Family Lexicon by Natalia Ginzburg, tr. Jenny McPhee (2017)
‘If read as a history, one will object to the infinite lacunae’, writes Natalia Ginzburg in her preface to this extraordinary, episodic story of her remarkable family. The gaps are a consequence of her exemplary honesty – ‘memory is ephemeral’, as she says, and she resists any inclination to smooth over the unfilled spaces by means of invention.
The Inquisitory by Robert Pinget, tr. Donald Watson (2003)
The narrator of Tell might be a very distant cousin of the protagonist of Pinget’s masterpiece, in which a garrulous manservant is interrogated at length about offences that may or may not have occurred in his employer’s château. The old man puts on a wonderful performance, a torrential recitation that deluges his questioner with more information – or misinformation – than any listener could possibly retain.
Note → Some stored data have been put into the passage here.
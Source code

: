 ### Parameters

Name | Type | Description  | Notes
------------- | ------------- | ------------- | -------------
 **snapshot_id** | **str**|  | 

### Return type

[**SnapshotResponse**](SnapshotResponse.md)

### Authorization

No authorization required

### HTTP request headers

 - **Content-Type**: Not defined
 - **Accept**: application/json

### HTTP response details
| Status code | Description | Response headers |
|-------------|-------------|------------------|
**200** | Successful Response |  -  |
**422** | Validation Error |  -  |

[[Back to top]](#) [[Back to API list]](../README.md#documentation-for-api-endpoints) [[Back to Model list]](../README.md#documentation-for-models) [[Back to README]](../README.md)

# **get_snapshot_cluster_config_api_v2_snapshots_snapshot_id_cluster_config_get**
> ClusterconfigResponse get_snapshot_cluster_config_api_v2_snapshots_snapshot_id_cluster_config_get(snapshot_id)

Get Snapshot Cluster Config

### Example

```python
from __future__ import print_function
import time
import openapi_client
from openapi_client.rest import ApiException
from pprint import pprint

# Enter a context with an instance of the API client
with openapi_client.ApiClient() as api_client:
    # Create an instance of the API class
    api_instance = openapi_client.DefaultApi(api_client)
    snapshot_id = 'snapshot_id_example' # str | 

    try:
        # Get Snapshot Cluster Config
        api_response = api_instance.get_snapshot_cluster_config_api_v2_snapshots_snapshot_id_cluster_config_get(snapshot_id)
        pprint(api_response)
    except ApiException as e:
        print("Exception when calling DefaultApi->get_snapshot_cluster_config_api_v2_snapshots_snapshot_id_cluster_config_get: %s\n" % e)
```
Loving by Henry Green (2011)
Henry Green is someone to whom I frequently return – he’s a superlative and eccentric craftsman, and he writes dialogue that scintillates. Doting, his final novel, is a Mozartian delight, in which every page consists almost entirely of direct speech, but the Green novel that has closest affinities with the big-house setting of Tell is Loving, a delicious concoction of below-stairs intrigue, gossip and sexual tension.
Lunar Follies by Gilbert Sorrentino (2005)
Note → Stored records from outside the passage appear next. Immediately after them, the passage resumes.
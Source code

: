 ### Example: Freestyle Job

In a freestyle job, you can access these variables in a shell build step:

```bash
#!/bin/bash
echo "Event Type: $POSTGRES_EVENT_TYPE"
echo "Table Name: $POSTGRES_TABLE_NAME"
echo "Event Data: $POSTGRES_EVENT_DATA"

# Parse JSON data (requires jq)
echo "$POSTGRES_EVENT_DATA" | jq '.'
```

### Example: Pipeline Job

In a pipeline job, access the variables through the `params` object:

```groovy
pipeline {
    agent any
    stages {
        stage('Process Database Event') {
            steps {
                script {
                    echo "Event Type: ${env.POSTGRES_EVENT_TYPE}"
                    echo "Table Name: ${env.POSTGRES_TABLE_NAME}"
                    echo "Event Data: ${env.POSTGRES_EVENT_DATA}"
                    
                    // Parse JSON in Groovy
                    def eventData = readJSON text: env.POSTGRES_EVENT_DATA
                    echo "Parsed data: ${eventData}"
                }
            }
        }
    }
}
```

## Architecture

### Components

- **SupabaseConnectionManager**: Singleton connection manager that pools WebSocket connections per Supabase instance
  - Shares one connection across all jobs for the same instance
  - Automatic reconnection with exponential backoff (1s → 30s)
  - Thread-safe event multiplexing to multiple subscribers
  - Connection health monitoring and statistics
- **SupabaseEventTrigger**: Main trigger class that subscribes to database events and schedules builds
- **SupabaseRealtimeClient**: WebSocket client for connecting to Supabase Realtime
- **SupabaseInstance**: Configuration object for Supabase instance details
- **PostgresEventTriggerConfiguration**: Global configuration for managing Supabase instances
The narrator of Tell, who is deeply suspicious of the art world in which her employer is a significant player, might relish the virtuosic satire of Sorrentino’s collection of essayistic fictions, which presents us with a gallery of pretentiousness in multitudinous forms, all of them parodied in prose of baroque brilliance.
Not to Disturb by Muriel Spark (2018)
Muriel Spark is another novelist whose work I read over and over again – I love her extreme concision, the severity of her wit, and her impatience with certain conventions of fiction – her disdain for suspense, for example. Not to Disturb isn’t the most highly regarded of her novels, but it’s one of my favourites. An off-kilter detective story, it’s set in a Swiss mansion, where the Baron and Baroness have shut themselves in the library with their attractive young secretary. Awaiting the inevitable but obscure crime of passion, the servants prepare to cash in on the imminent disaster. Mock-gothic elements are also at work – there’s a lunatic brother in the attic.
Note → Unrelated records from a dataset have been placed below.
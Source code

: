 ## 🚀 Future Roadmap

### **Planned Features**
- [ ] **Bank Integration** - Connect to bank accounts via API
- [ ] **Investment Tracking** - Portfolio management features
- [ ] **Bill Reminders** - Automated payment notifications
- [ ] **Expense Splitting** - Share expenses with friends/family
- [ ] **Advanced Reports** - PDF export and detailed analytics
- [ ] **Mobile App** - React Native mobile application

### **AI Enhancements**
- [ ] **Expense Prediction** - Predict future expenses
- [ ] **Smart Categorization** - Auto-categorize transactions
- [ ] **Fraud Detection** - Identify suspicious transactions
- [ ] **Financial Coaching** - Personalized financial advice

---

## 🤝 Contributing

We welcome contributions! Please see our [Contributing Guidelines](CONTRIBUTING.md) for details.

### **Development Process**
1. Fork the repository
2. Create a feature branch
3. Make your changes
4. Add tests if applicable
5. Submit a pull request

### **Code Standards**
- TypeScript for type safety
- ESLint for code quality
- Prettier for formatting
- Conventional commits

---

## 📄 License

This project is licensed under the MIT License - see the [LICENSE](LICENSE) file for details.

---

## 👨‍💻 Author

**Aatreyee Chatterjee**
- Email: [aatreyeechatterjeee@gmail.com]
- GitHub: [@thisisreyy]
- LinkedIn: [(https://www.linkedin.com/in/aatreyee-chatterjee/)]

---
Things that Bother Me by Galen Strawson (2018)
I have never been persuaded by the widely accepted idea that one’s life should be understood as a story, and that a sense of oneself as a clearly defined protagonist of that story is essential to a meaningful existence. The narrativist fallacy is one of the topics that philosopher Galen Strawson addresses, with characteristic force and clarity, in this astringent collection. He also discusses the intractable problem of the nature of consciousness – a thing that bothers me too.